I wonder because I recently visited my local knife sharpener in Suffolk, who’s obviously been whetting steel for years (if that’s the right expression). He has a small, standalone wooden workshop in his garden, complete with electric whetstone.

I took him eight and, on my following visit, another 10. He remembers the days when members of his trade would travel around with a special bicycle on which the sharpener was attached. I remember the man who used to come to our front door in York and get plenty of business from us.

Hew, on the other hand, had his very own knife sharpener, a cousin who was a working blacksmith with a smithy in Devon. He was a strange chap, a conscienti­ous objector who was sent to prison for breaking a man’s jaw. The fellow had sneered at him as a ‘conshie’ and got beaten up in consequenc­e. Some pacifist! When he visited Hew’s family, he was keen to sharpen the knives on the stone lintel of the house, but, as a black sheep in the family, was politely discourage­d and sent on his way.
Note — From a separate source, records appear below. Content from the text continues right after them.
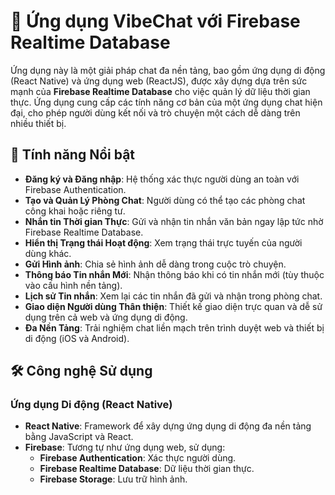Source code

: # 💬 Ứng dụng VibeChat với Firebase Realtime Database

Ứng dụng này là một giải pháp chat đa nền tảng, bao gồm ứng dụng di động (React Native) và ứng dụng web (ReactJS), được xây dựng dựa trên sức mạnh của **Firebase Realtime Database** cho việc quản lý dữ liệu thời gian thực. Ứng dụng cung cấp các tính năng cơ bản của một ứng dụng chat hiện đại, cho phép người dùng kết nối và trò chuyện một cách dễ dàng trên nhiều thiết bị.

## 🚀 Tính năng Nổi bật
- **Đăng ký và Đăng nhập**: Hệ thống xác thực người dùng an toàn với Firebase Authentication.
- **Tạo và Quản Lý Phòng Chat**: Người dùng có thể tạo các phòng chat công khai hoặc riêng tư.
- **Nhắn tin Thời gian Thực**: Gửi và nhận tin nhắn văn bản ngay lập tức nhờ Firebase Realtime Database.
- **Hiển thị Trạng thái Hoạt động**: Xem trạng thái trực tuyến của người dùng khác.
- **Gửi Hình ảnh**: Chia sẻ hình ảnh dễ dàng trong cuộc trò chuyện.
- **Thông báo Tin nhắn Mới**: Nhận thông báo khi có tin nhắn mới (tùy thuộc vào cấu hình nền tảng).
- **Lịch sử Tin nhắn**: Xem lại các tin nhắn đã gửi và nhận trong phòng chat.
- **Giao diện Người dùng Thân thiện**: Thiết kế giao diện trực quan và dễ sử dụng trên cả web và ứng dụng di động.
- **Đa Nền Tảng**: Trải nghiệm chat liền mạch trên trình duyệt web và thiết bị di động (iOS và Android).

## 🛠️ Công nghệ Sử dụng

### Ứng dụng Di động (React Native)
- **React Native**: Framework để xây dựng ứng dụng di động đa nền tảng bằng JavaScript và React.
- **Firebase**: Tương tự như ứng dụng web, sử dụng:
  - **Firebase Authentication**: Xác thực người dùng.
  - **Firebase Realtime Database**: Dữ liệu thời gian thực.
  - **Firebase Storage**: Lưu trữ hình ảnh.
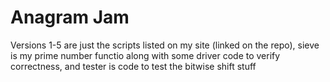 # Anagram Jam

Versions 1-5 are just the scripts listed on my site (linked on the repo), sieve is my prime number functio along with some driver code to verify correctness, and tester is code to test the bitwise shift stuff
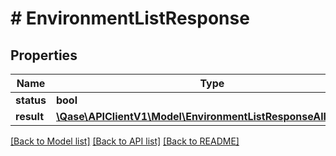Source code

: # # EnvironmentListResponse

## Properties

Name | Type | Description | Notes
------------ | ------------- | ------------- | -------------
**status** | **bool** |  | [optional]
**result** | [**\Qase\APIClientV1\Model\EnvironmentListResponseAllOfResult**](EnvironmentListResponseAllOfResult.md) |  | [optional]

[[Back to Model list]](../../README.md#models) [[Back to API list]](../../README.md#endpoints) [[Back to README]](../../README.md)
One of his plus points was that he wrote The Din of a Smithy, a fine evocation of the atmosphere there. In it, he recalls his first gate, adapted from one in the cathedral close in Exeter: ‘I felt mighty proud and happy when I saw it fixed and working smoothly… When I went back to the Smithy, there was a fat cheque in my pocket and shoeing had entirely lost its charm.’ He went on to create many gates.

The book also includes a photograph of Jars, as he was known from his initials. He was a huge man of 6ft 3in, with the looks and moustache of a cavalry officer. Only a silly man—especially one who had only one arm as this one did—would have taunted this mighty blacksmith. We have a pair of iron dogs he made, a useful curved poker and tongs.

We have so many knives because, when we had a house in Italy, there was a small town less than 10 miles away where they’d practised knife-making for five centuries. This was Scarperia, a splendid ancient walled town, which has the Palazzo dei Vicari with a 138ft tower, the whole built in 1306. Such castles are so common in Tuscany that it doesn’t get a single mention in the smart guidebooks. It’s twinned with the French knife-making town of Laguiole.

My knives are made by Giglio, which has a workshop and store just off the town’s main street. All are imprinted with the fleurde-lys (giglio in Italian) that’s the official badge of the Florentine region. All the knives are displayed under glass and I find it impossible not to visit and buy at least one knife each time.

Thus we have a couple of chef’s knives (which I don’t use a lot), a thin filleting knife, a turning knife for vegetables and several paring knives, which are the most useful of all. I also have two mezzalunas, one large and one small, which are perfect for chopping nuts. They’re due to be sharpened next time round.

The knife sharpener says that he can cope with most old-fashioned knives and those, like mine, of stainless steel, but, obviously, ceramic knives can’t be sharpened and nor can some modern metal ones.

My bible is Knife by Tim Hayward (Quadrille, £20), which compares the knives of China, Japan and the West, although I’m afraid Scarperia isn’t mentioned. However, Mr Hayward does say ‘Love your knife and it will love you back’. I can see many more trips to the knife sharpener in my future.